▸ PROBLEM DESCRIPTION
Give only the number of lines in these records that include "url这三个参数".

▸ Dataset excerpts
Start of Block
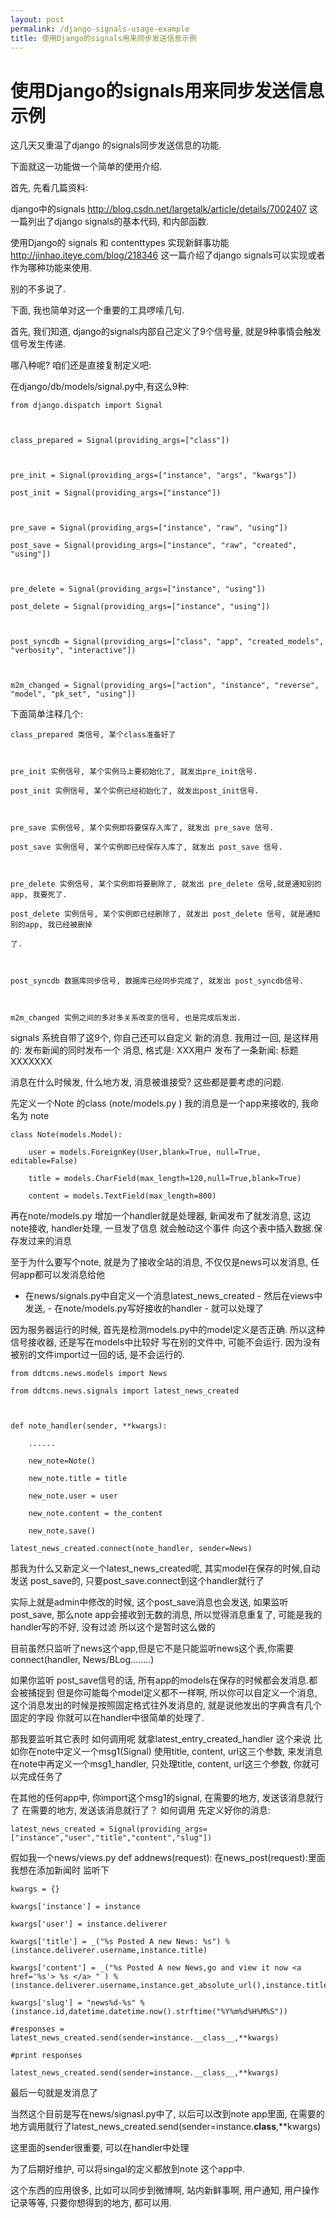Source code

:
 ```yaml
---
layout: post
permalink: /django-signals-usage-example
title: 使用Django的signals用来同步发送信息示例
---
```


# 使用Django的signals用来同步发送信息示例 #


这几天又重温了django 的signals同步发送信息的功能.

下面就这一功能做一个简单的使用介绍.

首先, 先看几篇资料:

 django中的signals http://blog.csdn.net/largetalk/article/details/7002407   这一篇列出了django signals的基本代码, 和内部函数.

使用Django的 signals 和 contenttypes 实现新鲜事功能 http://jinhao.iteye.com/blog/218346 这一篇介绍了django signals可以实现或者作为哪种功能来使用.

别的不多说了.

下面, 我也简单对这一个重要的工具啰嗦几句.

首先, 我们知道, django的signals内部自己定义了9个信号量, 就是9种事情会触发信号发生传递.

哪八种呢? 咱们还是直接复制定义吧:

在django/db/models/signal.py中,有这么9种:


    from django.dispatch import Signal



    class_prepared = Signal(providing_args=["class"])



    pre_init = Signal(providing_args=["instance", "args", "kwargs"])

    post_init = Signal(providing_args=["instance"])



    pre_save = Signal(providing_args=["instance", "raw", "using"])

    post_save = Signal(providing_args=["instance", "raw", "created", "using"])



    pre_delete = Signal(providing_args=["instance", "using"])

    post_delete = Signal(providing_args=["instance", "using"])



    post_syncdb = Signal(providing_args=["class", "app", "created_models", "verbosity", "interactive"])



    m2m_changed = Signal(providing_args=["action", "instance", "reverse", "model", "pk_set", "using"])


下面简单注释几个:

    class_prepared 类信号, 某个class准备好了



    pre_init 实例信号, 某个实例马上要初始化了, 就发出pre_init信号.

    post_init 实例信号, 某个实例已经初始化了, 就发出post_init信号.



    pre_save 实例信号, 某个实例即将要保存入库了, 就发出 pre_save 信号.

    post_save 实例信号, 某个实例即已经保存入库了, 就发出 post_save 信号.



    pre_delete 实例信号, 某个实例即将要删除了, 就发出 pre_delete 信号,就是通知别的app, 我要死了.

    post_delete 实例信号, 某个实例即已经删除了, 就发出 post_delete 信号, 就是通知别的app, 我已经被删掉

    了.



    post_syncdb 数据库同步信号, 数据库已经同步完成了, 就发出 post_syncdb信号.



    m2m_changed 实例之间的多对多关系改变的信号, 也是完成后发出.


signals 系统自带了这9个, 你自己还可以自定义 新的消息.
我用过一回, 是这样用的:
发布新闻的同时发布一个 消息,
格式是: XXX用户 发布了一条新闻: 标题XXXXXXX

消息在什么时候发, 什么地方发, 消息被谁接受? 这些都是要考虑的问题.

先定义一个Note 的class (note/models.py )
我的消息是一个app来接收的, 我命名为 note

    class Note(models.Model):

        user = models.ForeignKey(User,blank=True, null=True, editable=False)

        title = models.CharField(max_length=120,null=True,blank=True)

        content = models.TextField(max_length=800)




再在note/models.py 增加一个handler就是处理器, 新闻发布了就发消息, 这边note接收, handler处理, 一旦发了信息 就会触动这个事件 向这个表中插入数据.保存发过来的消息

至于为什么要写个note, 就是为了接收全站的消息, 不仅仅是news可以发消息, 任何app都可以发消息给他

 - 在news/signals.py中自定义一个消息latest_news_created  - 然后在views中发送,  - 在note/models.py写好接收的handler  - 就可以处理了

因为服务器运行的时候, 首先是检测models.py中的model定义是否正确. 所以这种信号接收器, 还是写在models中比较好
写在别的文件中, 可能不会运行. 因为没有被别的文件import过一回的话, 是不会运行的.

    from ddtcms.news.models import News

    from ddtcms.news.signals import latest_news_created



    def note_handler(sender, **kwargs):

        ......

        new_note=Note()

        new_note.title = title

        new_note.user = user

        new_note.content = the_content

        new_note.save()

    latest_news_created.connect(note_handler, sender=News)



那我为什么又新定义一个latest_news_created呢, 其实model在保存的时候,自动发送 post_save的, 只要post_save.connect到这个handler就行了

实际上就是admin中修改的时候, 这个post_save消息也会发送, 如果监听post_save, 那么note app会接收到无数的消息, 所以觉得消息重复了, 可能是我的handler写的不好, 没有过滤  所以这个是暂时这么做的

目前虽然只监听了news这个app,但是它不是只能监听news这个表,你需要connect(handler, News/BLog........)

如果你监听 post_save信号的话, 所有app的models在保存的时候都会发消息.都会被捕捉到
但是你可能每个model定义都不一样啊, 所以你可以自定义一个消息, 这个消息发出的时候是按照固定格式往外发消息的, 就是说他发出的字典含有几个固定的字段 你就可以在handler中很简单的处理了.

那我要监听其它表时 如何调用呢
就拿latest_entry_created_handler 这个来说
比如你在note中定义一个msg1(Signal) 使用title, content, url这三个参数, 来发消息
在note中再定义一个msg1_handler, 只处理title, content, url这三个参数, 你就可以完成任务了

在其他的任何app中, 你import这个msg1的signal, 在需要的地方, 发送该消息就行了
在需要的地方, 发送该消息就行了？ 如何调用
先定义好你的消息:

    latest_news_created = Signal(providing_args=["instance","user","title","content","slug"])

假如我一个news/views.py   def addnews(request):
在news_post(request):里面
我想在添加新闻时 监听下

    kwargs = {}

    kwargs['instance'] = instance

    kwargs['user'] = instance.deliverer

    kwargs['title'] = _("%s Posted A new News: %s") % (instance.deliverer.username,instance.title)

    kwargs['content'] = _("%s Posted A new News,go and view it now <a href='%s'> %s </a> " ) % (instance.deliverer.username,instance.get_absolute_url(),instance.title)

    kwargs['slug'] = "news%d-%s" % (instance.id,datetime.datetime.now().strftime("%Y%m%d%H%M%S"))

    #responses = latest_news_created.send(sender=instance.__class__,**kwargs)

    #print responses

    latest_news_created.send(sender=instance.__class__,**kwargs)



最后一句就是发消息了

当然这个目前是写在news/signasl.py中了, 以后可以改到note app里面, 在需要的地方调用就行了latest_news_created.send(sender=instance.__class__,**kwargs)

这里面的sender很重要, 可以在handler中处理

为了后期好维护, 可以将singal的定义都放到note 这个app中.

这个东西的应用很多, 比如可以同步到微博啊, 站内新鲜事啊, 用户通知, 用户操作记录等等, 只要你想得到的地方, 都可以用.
End of Block
Start of Block
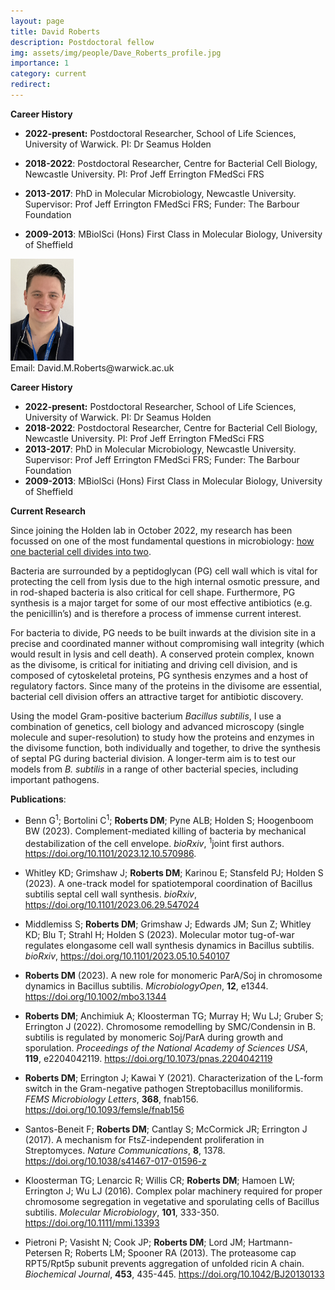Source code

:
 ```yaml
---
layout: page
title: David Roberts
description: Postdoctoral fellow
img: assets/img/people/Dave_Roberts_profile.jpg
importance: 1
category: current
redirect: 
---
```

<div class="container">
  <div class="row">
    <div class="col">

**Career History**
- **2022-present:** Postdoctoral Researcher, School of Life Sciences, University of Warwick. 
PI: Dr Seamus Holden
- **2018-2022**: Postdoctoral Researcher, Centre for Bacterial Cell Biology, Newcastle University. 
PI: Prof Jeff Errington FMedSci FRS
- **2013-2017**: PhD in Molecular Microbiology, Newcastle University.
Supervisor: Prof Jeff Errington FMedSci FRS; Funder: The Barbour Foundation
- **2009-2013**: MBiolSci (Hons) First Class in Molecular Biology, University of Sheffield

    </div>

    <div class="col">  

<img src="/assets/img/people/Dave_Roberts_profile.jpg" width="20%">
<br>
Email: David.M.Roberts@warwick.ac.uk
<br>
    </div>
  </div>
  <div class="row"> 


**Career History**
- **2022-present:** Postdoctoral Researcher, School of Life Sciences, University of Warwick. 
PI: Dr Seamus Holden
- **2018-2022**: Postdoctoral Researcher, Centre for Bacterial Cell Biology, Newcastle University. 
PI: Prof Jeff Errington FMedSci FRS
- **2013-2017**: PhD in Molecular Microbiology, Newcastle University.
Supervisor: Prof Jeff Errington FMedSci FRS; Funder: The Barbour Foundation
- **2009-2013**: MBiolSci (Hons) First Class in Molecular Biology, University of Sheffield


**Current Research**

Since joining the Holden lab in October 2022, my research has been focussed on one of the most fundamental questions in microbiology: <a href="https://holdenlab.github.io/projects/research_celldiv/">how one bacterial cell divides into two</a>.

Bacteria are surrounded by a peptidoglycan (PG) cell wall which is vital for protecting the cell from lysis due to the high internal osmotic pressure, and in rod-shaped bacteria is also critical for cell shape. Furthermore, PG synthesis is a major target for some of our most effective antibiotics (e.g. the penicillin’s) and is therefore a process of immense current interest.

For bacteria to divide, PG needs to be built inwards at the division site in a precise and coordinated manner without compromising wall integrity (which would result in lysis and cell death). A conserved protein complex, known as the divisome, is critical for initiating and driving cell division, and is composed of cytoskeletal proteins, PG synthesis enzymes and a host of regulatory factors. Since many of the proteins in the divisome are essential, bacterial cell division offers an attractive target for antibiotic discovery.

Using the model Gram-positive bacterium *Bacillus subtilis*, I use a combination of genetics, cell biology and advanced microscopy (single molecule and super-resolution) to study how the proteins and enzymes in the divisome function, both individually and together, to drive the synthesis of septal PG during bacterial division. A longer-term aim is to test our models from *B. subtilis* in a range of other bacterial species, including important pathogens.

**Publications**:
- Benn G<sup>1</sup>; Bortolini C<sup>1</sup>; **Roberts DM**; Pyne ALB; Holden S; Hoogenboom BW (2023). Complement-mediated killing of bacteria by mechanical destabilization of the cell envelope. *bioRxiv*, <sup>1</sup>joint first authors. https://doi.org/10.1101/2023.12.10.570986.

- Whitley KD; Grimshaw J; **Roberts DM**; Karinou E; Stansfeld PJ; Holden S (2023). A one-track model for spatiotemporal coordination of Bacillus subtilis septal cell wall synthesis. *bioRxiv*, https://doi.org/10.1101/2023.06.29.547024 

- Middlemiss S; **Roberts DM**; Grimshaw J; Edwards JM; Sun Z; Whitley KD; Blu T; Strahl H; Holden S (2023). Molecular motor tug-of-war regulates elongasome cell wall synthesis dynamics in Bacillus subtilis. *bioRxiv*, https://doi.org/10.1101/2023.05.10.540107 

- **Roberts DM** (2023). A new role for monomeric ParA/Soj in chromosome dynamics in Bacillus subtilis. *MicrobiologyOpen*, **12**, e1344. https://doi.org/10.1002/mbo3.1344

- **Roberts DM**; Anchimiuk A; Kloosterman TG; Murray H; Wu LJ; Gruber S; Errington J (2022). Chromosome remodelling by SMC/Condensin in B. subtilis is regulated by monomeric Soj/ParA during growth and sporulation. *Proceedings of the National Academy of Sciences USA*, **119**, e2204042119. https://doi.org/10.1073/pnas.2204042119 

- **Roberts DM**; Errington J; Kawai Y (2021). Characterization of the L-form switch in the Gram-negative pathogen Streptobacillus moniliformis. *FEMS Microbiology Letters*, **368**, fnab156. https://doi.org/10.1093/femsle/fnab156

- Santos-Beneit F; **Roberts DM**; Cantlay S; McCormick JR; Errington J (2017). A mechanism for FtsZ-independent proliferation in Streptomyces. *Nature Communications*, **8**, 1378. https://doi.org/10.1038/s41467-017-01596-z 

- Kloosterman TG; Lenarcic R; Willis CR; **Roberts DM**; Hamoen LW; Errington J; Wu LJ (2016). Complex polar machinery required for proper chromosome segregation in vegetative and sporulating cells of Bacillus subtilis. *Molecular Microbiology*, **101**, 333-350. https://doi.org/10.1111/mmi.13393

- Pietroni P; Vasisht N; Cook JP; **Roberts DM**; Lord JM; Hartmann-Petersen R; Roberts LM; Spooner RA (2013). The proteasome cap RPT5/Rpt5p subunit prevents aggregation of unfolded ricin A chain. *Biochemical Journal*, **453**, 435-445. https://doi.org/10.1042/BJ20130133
End of Block
Start of Block
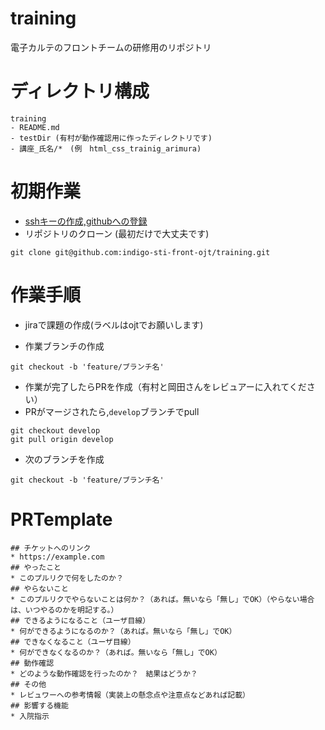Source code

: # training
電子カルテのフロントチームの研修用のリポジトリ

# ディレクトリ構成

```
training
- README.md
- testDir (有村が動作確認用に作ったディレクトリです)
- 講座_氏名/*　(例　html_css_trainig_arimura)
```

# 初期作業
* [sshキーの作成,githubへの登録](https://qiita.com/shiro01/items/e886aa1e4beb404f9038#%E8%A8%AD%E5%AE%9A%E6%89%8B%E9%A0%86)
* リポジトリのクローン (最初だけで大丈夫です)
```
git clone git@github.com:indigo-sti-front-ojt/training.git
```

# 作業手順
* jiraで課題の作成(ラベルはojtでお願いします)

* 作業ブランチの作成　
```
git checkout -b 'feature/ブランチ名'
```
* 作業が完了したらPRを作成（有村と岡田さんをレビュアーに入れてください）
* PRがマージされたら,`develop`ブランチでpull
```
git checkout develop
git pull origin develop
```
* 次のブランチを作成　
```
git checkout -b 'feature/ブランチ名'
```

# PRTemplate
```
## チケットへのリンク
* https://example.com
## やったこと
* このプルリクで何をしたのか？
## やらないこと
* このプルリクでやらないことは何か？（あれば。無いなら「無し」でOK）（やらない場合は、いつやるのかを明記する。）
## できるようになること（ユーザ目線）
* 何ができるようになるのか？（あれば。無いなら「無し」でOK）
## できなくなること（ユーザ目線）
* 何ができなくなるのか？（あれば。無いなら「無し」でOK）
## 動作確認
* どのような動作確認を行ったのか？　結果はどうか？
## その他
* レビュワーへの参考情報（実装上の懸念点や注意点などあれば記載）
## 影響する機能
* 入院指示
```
End of Block
▸ WORKED SOLUTION
2